--- Records for the task Enclosed Below ---

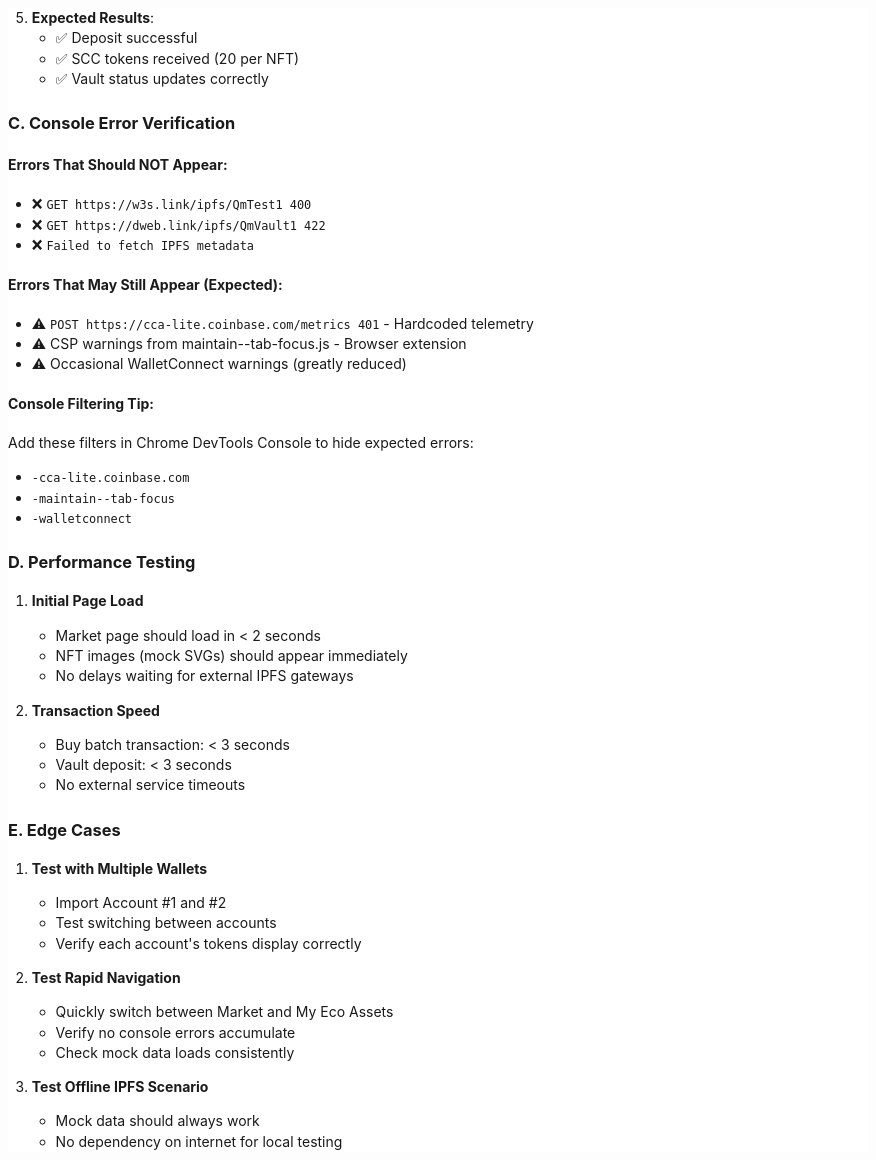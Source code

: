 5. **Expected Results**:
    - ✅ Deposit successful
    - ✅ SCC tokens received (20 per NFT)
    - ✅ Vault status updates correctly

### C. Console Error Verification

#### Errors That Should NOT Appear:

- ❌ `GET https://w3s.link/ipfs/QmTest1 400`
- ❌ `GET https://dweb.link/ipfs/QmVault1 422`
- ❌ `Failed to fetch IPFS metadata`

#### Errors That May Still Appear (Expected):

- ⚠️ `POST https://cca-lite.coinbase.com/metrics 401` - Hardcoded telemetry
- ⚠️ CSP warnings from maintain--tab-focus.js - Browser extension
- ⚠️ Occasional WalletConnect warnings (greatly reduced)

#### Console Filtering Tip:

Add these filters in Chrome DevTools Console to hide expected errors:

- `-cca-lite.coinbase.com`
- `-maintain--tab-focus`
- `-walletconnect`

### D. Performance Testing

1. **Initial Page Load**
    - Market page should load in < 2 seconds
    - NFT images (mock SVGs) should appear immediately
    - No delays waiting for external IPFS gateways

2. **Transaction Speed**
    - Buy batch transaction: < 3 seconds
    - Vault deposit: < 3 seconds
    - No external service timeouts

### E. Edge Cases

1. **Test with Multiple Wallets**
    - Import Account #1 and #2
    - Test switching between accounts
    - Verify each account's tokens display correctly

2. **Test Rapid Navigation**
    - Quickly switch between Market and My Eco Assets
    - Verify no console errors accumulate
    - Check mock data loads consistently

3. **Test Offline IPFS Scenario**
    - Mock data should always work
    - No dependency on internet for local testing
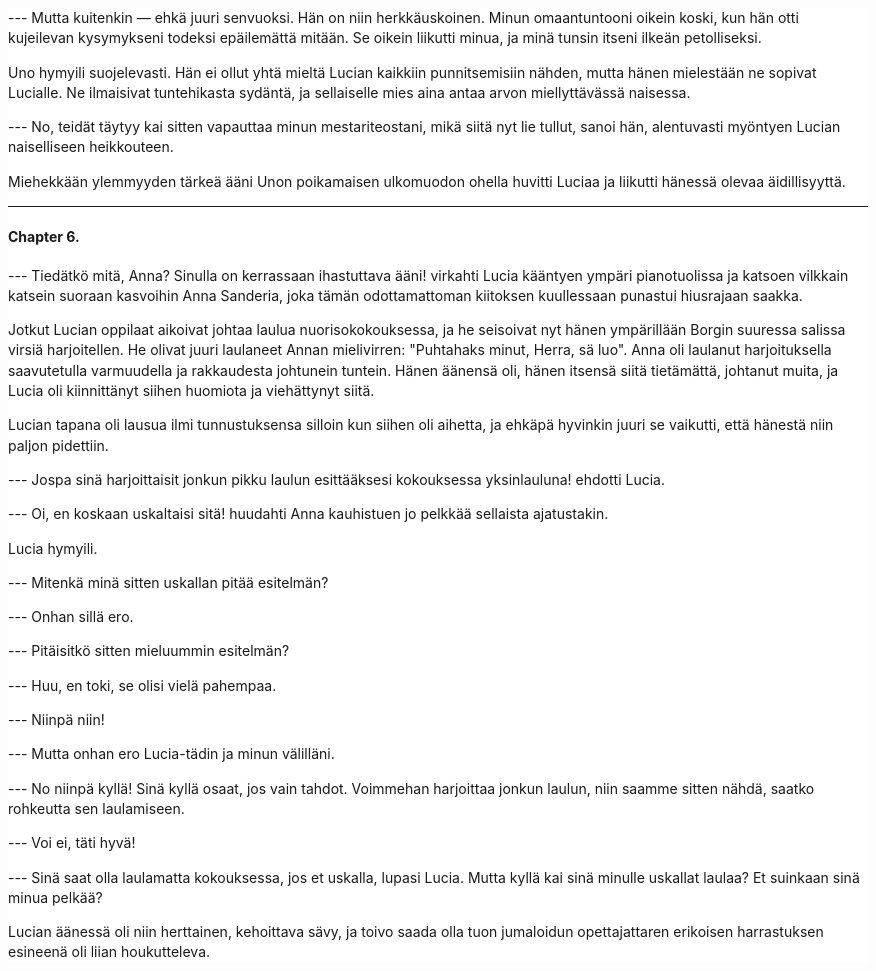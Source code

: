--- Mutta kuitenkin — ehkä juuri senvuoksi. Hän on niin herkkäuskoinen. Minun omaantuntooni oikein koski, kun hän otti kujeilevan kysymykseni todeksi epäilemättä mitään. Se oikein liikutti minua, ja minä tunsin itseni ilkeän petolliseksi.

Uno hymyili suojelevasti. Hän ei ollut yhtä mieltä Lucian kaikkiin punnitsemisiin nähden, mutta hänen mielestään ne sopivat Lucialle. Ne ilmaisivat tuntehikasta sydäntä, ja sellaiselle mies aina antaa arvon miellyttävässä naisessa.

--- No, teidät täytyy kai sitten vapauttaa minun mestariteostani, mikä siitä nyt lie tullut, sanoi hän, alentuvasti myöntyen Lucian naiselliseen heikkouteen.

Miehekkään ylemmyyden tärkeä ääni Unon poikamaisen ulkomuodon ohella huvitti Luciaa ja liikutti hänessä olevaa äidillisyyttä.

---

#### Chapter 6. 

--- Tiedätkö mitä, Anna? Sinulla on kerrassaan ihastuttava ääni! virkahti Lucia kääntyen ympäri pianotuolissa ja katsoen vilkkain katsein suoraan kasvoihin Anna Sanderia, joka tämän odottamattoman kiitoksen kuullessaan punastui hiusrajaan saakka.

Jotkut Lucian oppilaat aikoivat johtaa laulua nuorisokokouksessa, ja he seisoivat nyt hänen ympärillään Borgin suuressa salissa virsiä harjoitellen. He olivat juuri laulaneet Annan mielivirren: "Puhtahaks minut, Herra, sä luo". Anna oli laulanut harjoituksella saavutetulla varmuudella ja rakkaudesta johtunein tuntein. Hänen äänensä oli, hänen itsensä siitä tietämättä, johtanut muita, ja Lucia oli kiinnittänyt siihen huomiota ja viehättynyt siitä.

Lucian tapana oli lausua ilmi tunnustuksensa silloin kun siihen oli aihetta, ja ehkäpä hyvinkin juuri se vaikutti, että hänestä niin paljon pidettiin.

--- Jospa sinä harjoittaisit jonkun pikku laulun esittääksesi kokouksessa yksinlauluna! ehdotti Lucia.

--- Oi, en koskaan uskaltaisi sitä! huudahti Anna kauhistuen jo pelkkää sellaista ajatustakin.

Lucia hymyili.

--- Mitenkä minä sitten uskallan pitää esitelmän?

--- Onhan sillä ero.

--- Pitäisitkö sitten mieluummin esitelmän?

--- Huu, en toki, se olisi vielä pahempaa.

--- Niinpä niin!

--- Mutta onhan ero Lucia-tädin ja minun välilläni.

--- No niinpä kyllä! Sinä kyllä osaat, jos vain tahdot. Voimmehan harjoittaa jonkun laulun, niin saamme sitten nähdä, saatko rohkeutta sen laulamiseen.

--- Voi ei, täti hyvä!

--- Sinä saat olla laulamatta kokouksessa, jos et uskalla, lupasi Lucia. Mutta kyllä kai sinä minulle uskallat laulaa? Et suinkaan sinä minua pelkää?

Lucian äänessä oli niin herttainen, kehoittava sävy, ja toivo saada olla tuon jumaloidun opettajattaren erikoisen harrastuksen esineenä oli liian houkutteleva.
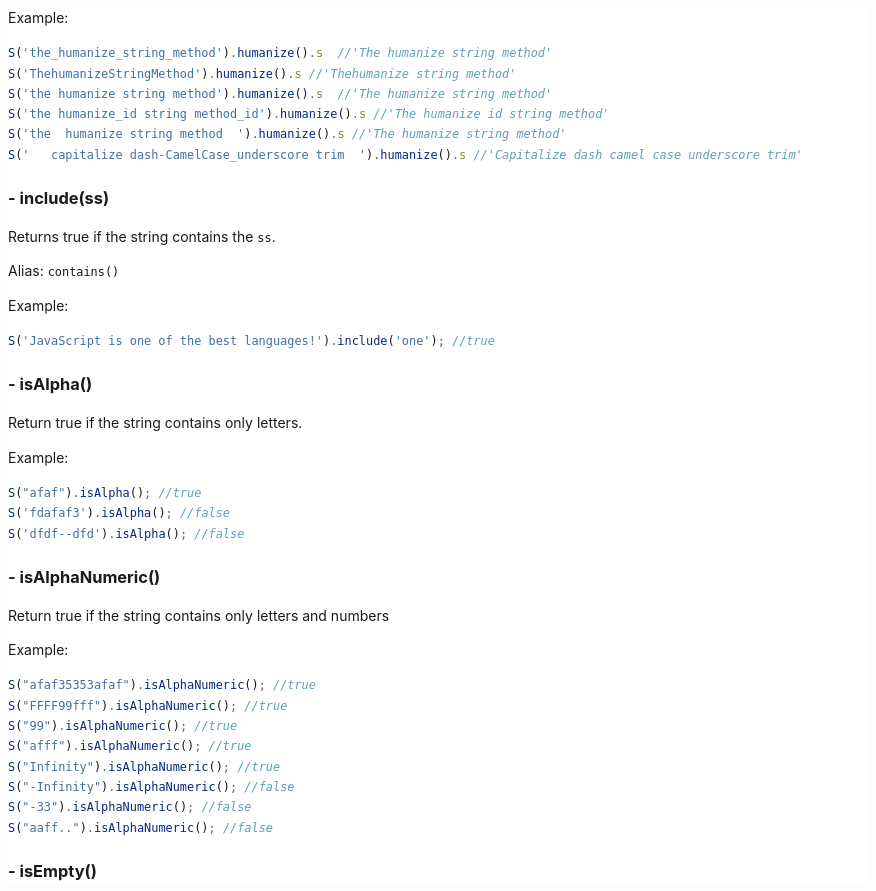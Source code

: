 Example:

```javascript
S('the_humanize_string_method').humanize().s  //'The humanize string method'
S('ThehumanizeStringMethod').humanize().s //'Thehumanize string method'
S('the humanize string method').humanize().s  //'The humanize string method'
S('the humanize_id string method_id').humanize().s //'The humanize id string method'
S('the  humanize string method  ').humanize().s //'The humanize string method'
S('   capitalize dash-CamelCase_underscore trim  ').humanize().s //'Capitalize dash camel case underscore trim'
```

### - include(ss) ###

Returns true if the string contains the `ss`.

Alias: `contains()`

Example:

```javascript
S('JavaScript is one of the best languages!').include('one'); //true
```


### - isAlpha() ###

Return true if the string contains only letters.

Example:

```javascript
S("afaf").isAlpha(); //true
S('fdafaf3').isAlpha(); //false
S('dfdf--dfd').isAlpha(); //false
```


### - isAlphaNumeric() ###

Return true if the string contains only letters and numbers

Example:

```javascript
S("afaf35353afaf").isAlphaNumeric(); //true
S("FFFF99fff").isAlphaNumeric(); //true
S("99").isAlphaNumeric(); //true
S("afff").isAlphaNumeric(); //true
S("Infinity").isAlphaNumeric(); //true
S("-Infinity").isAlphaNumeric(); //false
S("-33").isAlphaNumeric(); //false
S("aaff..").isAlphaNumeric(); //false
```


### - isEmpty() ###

--- End of Enclosed Records for the task ---

**Aim of the task:**
Using the data above, return the lines from the one holding "- ⚠️ CSP warnings" through the one holding "--- No, teidät" exactly, but not the pictures.

**Solved problem:**
- ⚠️ CSP warnings from maintain--tab-focus.js - Browser extension
- ⚠️ Occasional WalletConnect warnings (greatly reduced)

#### Console Filtering Tip:

Add these filters in Chrome DevTools Console to hide expected errors:

- `-cca-lite.coinbase.com`
- `-maintain--tab-focus`
- `-walletconnect`

### D. Performance Testing

1. **Initial Page Load**
    - Market page should load in < 2 seconds
    - NFT images (mock SVGs) should appear immediately
    - No delays waiting for external IPFS gateways

2. **Transaction Speed**
    - Buy batch transaction: < 3 seconds
    - Vault deposit: < 3 seconds
    - No external service timeouts

### E. Edge Cases

1. **Test with Multiple Wallets**
    - Import Account #1 and #2
    - Test switching between accounts
    - Verify each account's tokens display correctly

2. **Test Rapid Navigation**
    - Quickly switch between Market and My Eco Assets
    - Verify no console errors accumulate
    - Check mock data loads consistently

3. **Test Offline IPFS Scenario**
    - Mock data should always work
    - No dependency on internet for local testing
Source code

:--- Mutta kuitenkin — ehkä juuri senvuoksi. Hän on niin herkkäuskoinen. Minun omaantuntooni oikein koski, kun hän otti kujeilevan kysymykseni todeksi epäilemättä mitään. Se oikein liikutti minua, ja minä tunsin itseni ilkeän petolliseksi.

Uno hymyili suojelevasti. Hän ei ollut yhtä mieltä Lucian kaikkiin punnitsemisiin nähden, mutta hänen mielestään ne sopivat Lucialle. Ne ilmaisivat tuntehikasta sydäntä, ja sellaiselle mies aina antaa arvon miellyttävässä naisessa.

--- No, teidät täytyy kai sitten vapauttaa minun mestariteostani, mikä siitä nyt lie tullut, sanoi hän, alentuvasti myöntyen Lucian naiselliseen heikkouteen.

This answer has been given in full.